Le texte dans sa forme actuelle prévoit également la création d’une fonction de coordinateur de services numériques. Il s’agit là d’une autre forme d’autorité publique, qui aurait le pouvoir d’ordonner la suppression de « contenu illégal ». Il est aisé d’imaginer les effets de telles dispositions dans les États ou l’espace dévolu à la société civile et l’état de droit sont déjà sous pression. Comment réagirait une agence gouvernementale polonaise face au contenu numérique d’un activiste LGBTI ? Et quel sort réserverait la Hongrie au contenu publié en ligne par des défenseurs des droits des réfugiés ?
Le point le plus discutable de ce projet est sans doute le fait qu’il laisse aux entreprises de réseaux sociaux la responsabilité de statuer sur le caractère légal de contenus publiés sur Internet. Ici encore, le texte permettrait aux gouvernements de contourner les garde-fous habituels en faisant pression sur ces entreprises afin qu’elles suppriment des contenus. La pression des gouvernements pour supprimer des contenus mal définis et illégaux incite également les entreprises à faire de l’excès de zèle afin de s’assurer la satisfaction des autorités. Ce texte s’oppose également à l’objectif du législateur de limiter l’influence des entreprises sur le discours public en leur accordant formellement un pouvoir décisionnel quant à la légalité de ce discours.
Les gouvernements créent de véritables ministères de la Vérité dignes des romans d’Orwell lorsqu’ils cultivent la désinformation ou pire encore, lorsqu’ils adoptent des lois qui empêchent et criminalisent le travail légitime des acteurs de la société civile en faveur des droits humains. Cette volonté d’étouffer la liberté d’association et d’expression nuit gravement à l’espace dévolu à la société civile et à la démocratie. Les plateformes numériques peuvent elles aussi jouer ce rôle lorsqu’elles recourent à des modèles qui amplifient la désinformation ou lorsqu’elles prennent la liberté d’accorder ou de refuser aux ONG le droit de participer à l’organisation et à l’expression sur Internet.

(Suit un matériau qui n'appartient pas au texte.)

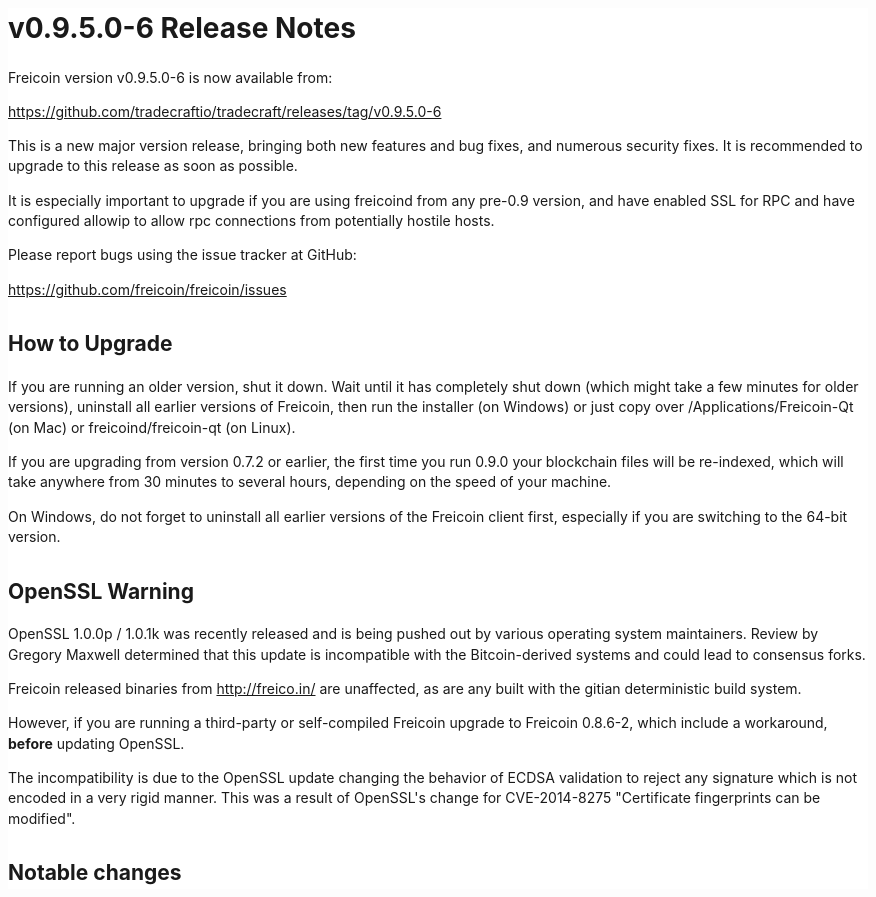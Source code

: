 v0.9.5.0-6 Release Notes
========================

Freicoin version v0.9.5.0-6 is now available from:

  https://github.com/tradecraftio/tradecraft/releases/tag/v0.9.5.0-6

This is a new major version release, bringing both new features and
bug fixes, and numerous security fixes.  It is recommended to upgrade
to this release as soon as possible.

It is especially important to upgrade if you are using freicoind from
any pre-0.9 version, and have enabled SSL for RPC and have configured
allowip to allow rpc connections from potentially hostile hosts.

Please report bugs using the issue tracker at GitHub:

  https://github.com/freicoin/freicoin/issues

How to Upgrade
--------------

If you are running an older version, shut it down. Wait until it has
completely shut down (which might take a few minutes for older
versions), uninstall all earlier versions of Freicoin, then run the
installer (on Windows) or just copy over /Applications/Freicoin-Qt (on
Mac) or freicoind/freicoin-qt (on Linux).

If you are upgrading from version 0.7.2 or earlier, the first time you
run 0.9.0 your blockchain files will be re-indexed, which will take
anywhere from 30 minutes to several hours, depending on the speed of
your machine.

On Windows, do not forget to uninstall all earlier versions of the
Freicoin client first, especially if you are switching to the 64-bit
version.

OpenSSL Warning
---------------

OpenSSL 1.0.0p / 1.0.1k was recently released and is being pushed out
by various operating system maintainers.  Review by Gregory Maxwell
determined that this update is incompatible with the Bitcoin-derived
systems and could lead to consensus forks.

Freicoin released binaries from http://freico.in/ are unaffected, as
are any built with the gitian deterministic build system.

However, if you are running a third-party or self-compiled Freicoin
upgrade to Freicoin 0.8.6-2, which include a workaround, **before**
updating OpenSSL.

The incompatibility is due to the OpenSSL update changing the behavior
of ECDSA validation to reject any signature which is not encoded in a
very rigid manner. This was a result of OpenSSL's change for
CVE-2014-8275 "Certificate fingerprints can be modified".

Notable changes
---------------

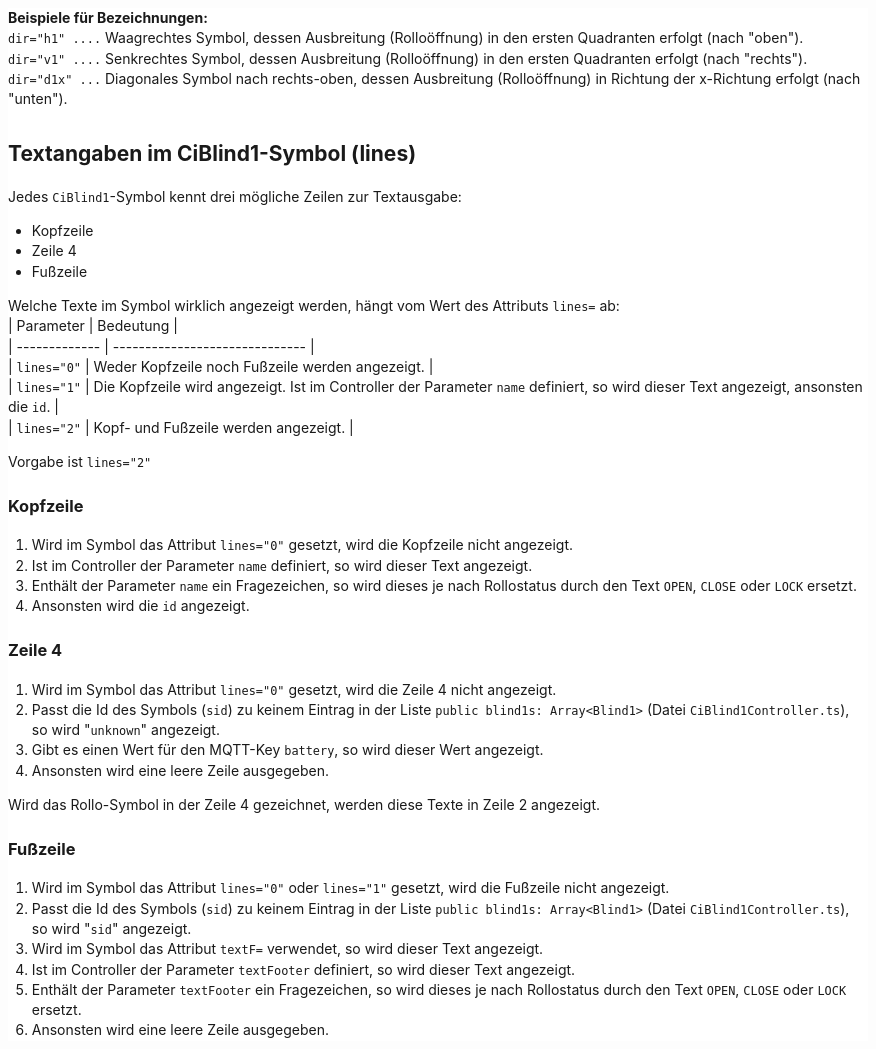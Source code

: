 __Beispiele f&uuml;r Bezeichnungen:__   
`dir="h1" ....` Waagrechtes Symbol, dessen Ausbreitung (Rollo&ouml;ffnung) in den ersten Quadranten erfolgt (nach "oben").   
`dir="v1" ....` Senkrechtes Symbol, dessen Ausbreitung (Rollo&ouml;ffnung) in den ersten Quadranten erfolgt (nach "rechts").   
`dir="d1x" ...` Diagonales Symbol nach rechts-oben, dessen Ausbreitung (Rollo&ouml;ffnung) in Richtung der x-Richtung erfolgt (nach "unten").   

## Textangaben im CiBlind1-Symbol (lines)
Jedes `CiBlind1`-Symbol kennt drei m&ouml;gliche Zeilen zur Textausgabe:   
* Kopfzeile   
* Zeile 4   
* Fu&szlig;zeile   

Welche Texte im Symbol wirklich angezeigt werden, h&auml;ngt vom Wert des Attributs `lines=` ab:    
| Parameter     | Bedeutung                      |   
| ------------- | ------------------------------ |   
| `lines="0"`   | Weder Kopfzeile noch Fu&szlig;zeile werden angezeigt. |   
| `lines="1"`   | Die Kopfzeile wird angezeigt. Ist im Controller der Parameter `name` definiert, so wird dieser Text angezeigt, ansonsten die `id`. |   
| `lines="2"`   | Kopf- und Fu&szlig;zeile werden angezeigt.   |   

Vorgabe ist `lines="2"`   

### Kopfzeile
1. Wird im Symbol das Attribut `lines="0"` gesetzt, wird die Kopfzeile nicht angezeigt.   
2. Ist im Controller der Parameter `name` definiert, so wird dieser Text angezeigt.   
3. Enth&auml;lt der Parameter `name` ein Fragezeichen, so wird dieses je nach Rollostatus durch den Text `OPEN`, `CLOSE`  oder `LOCK` ersetzt.   
4. Ansonsten wird die `id` angezeigt.   

### Zeile 4
1. Wird im Symbol das Attribut `lines="0"` gesetzt, wird die Zeile 4 nicht angezeigt.   
2. Passt die Id des Symbols (`sid`) zu keinem Eintrag in der Liste `public blind1s: Array<Blind1>` (Datei `CiBlind1Controller.ts`), so wird "`unknown`" angezeigt.   
3. Gibt es einen Wert f&uuml;r den MQTT-Key `battery`, so wird dieser Wert angezeigt.   
4. Ansonsten wird eine leere Zeile ausgegeben.   

Wird das Rollo-Symbol in der Zeile 4 gezeichnet, werden diese Texte in Zeile 2 angezeigt.   

### Fu&szlig;zeile
1. Wird im Symbol das Attribut `lines="0"` oder `lines="1"` gesetzt, wird die Fu&szlig;zeile nicht angezeigt.   
2. Passt die Id des Symbols (`sid`) zu keinem Eintrag in der Liste `public blind1s: Array<Blind1>` (Datei `CiBlind1Controller.ts`), so wird "`sid`" angezeigt.   
3. Wird im Symbol das Attribut `textF=` verwendet, so wird dieser Text angezeigt.   
4. Ist im Controller der Parameter `textFooter` definiert, so wird dieser Text angezeigt.   
5. Enth&auml;lt der Parameter `textFooter` ein Fragezeichen, so wird dieses je nach Rollostatus durch den Text `OPEN`, `CLOSE`  oder `LOCK` ersetzt.   
6. Ansonsten wird eine leere Zeile ausgegeben.   
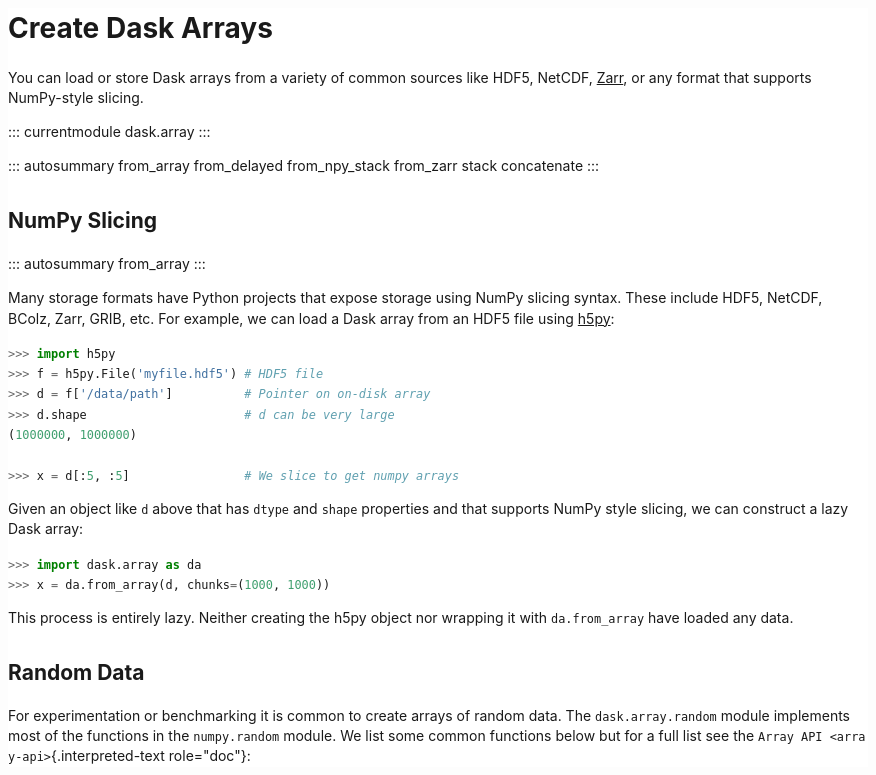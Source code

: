 # Create Dask Arrays

You can load or store Dask arrays from a variety of common sources like
HDF5, NetCDF, [Zarr](https://zarr.readthedocs.io/en/stable/), or any
format that supports NumPy-style slicing.

::: currentmodule
dask.array
:::

::: autosummary
from_array from_delayed from_npy_stack from_zarr stack concatenate
:::

## NumPy Slicing

::: autosummary
from_array
:::

Many storage formats have Python projects that expose storage using
NumPy slicing syntax. These include HDF5, NetCDF, BColz, Zarr, GRIB,
etc. For example, we can load a Dask array from an HDF5 file using
[h5py](https://www.h5py.org/):

``` Python
>>> import h5py
>>> f = h5py.File('myfile.hdf5') # HDF5 file
>>> d = f['/data/path']          # Pointer on on-disk array
>>> d.shape                      # d can be very large
(1000000, 1000000)

>>> x = d[:5, :5]                # We slice to get numpy arrays
```

Given an object like `d` above that has `dtype` and `shape` properties
and that supports NumPy style slicing, we can construct a lazy Dask
array:

``` Python
>>> import dask.array as da
>>> x = da.from_array(d, chunks=(1000, 1000))
```

This process is entirely lazy. Neither creating the h5py object nor
wrapping it with `da.from_array` have loaded any data.

## Random Data

For experimentation or benchmarking it is common to create arrays of
random data. The `dask.array.random` module implements most of the
functions in the `numpy.random` module. We list some common functions
below but for a full list see the
`Array API <array-api>`{.interpreted-text role="doc"}:
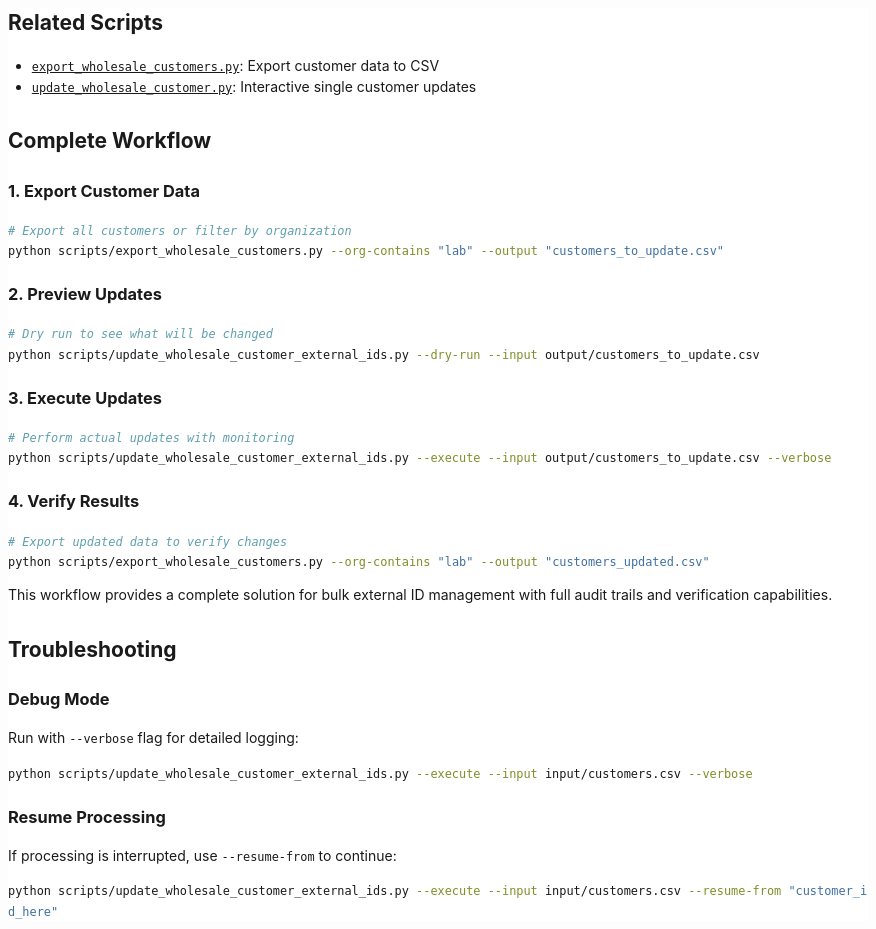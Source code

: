 ## Related Scripts

- [`export_wholesale_customers.py`](export_wholesale_customers.py): Export customer data to CSV
- [`update_wholesale_customer.py`](update_wholesale_customer.py): Interactive single customer updates

## Complete Workflow

### 1. Export Customer Data
```bash
# Export all customers or filter by organization
python scripts/export_wholesale_customers.py --org-contains "lab" --output "customers_to_update.csv"
```

### 2. Preview Updates
```bash
# Dry run to see what will be changed
python scripts/update_wholesale_customer_external_ids.py --dry-run --input output/customers_to_update.csv
```

### 3. Execute Updates
```bash
# Perform actual updates with monitoring
python scripts/update_wholesale_customer_external_ids.py --execute --input output/customers_to_update.csv --verbose
```

### 4. Verify Results
```bash
# Export updated data to verify changes
python scripts/export_wholesale_customers.py --org-contains "lab" --output "customers_updated.csv"
```

This workflow provides a complete solution for bulk external ID management with full audit trails and verification capabilities.

## Troubleshooting

### Debug Mode
Run with `--verbose` flag for detailed logging:
```bash
python scripts/update_wholesale_customer_external_ids.py --execute --input input/customers.csv --verbose
```

### Resume Processing
If processing is interrupted, use `--resume-from` to continue:
```bash
python scripts/update_wholesale_customer_external_ids.py --execute --input input/customers.csv --resume-from "customer_id_here"
```
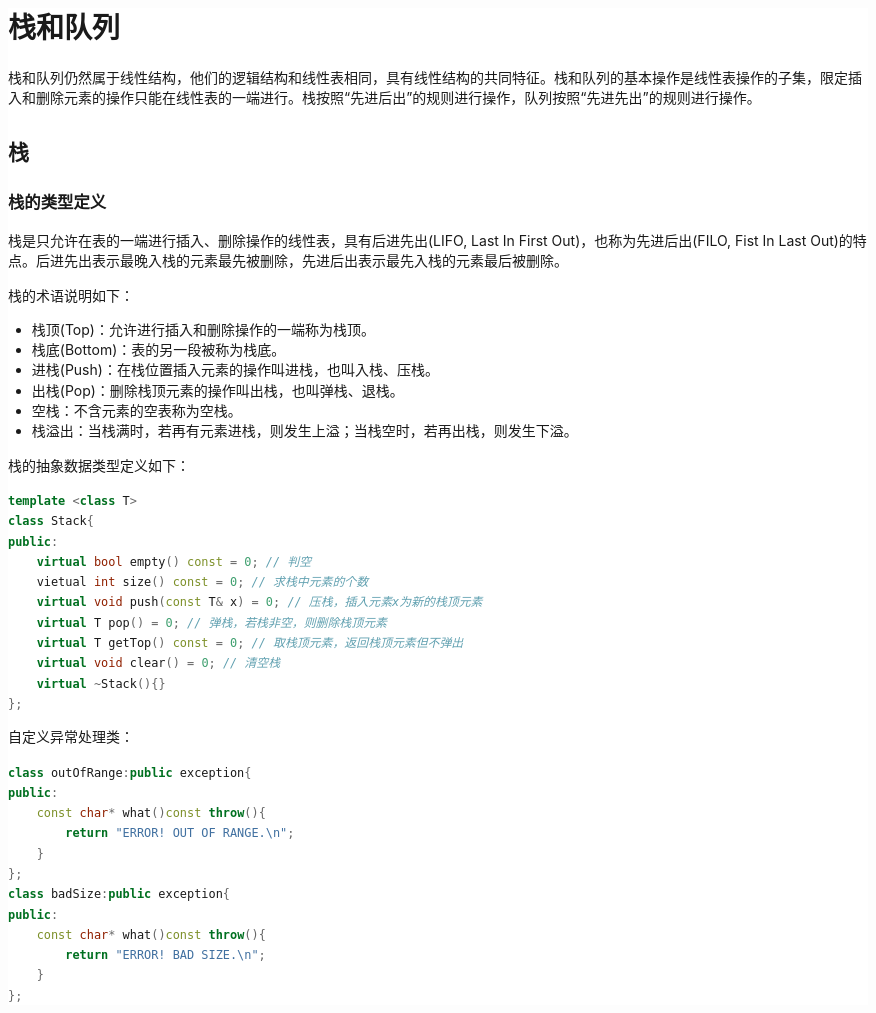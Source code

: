 # 栈和队列

栈和队列仍然属于线性结构，他们的逻辑结构和线性表相同，具有线性结构的共同特征。栈和队列的基本操作是线性表操作的子集，限定插入和删除元素的操作只能在线性表的一端进行。栈按照“先进后出”的规则进行操作，队列按照“先进先出”的规则进行操作。

## 栈

### 栈的类型定义

栈是只允许在表的一端进行插入、删除操作的线性表，具有后进先出(LIFO, Last In First Out)，也称为先进后出(FILO, Fist In Last Out)的特点。后进先出表示最晚入栈的元素最先被删除，先进后出表示最先入栈的元素最后被删除。

栈的术语说明如下：

- 栈顶(Top)：允许进行插入和删除操作的一端称为栈顶。
- 栈底(Bottom)：表的另一段被称为栈底。
- 进栈(Push)：在栈位置插入元素的操作叫进栈，也叫入栈、压栈。
- 出栈(Pop)：删除栈顶元素的操作叫出栈，也叫弹栈、退栈。
- 空栈：不含元素的空表称为空栈。
- 栈溢出：当栈满时，若再有元素进栈，则发生上溢；当栈空时，若再出栈，则发生下溢。

栈的抽象数据类型定义如下：

```c++
template <class T>
class Stack{
public:
    virtual bool empty() const = 0; // 判空
    vietual int size() const = 0; // 求栈中元素的个数
    virtual void push(const T& x) = 0; // 压栈，插入元素x为新的栈顶元素
    virtual T pop() = 0; // 弹栈，若栈非空，则删除栈顶元素
    virtual T getTop() const = 0; // 取栈顶元素，返回栈顶元素但不弹出
    virtual void clear() = 0; // 清空栈
    virtual ~Stack(){}
};
```

自定义异常处理类：

```c++
class outOfRange:public exception{
public:
    const char* what()const throw(){
        return "ERROR! OUT OF RANGE.\n";
    }
};
class badSize:public exception{
public:
    const char* what()const throw(){
        return "ERROR! BAD SIZE.\n";
    }
};
```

L’enjeu de cette nouvelle loi est majeur et les décisions de l’Union européenne en la matière auront un impact mondial. Si ce projet de loi contient de nombreuses initiatives bienvenues quant à la transparence et aux voies de recours, sa plus grande faiblesse tient dans son incapacité à garantir que les décisions relatives à la légalité du discours restent dans les seules mains d’autorités indépendantes et impartiales. Confier ce rôle à des entreprises privées ou à des autorités publiques aurait un effet dévastateur sur un espace dévolu à la société civile déjà sous pression. L’Union européenne doit impérativement mener au préalable des débats et engager des processus participatifs sérieux en vue d’adapter son projet de loi. C’est la seule voie possible pour nous assurer que les tribunaux sont habilités et mandatés par des ministères de la Justice et non par des ministères de « la Vérité ».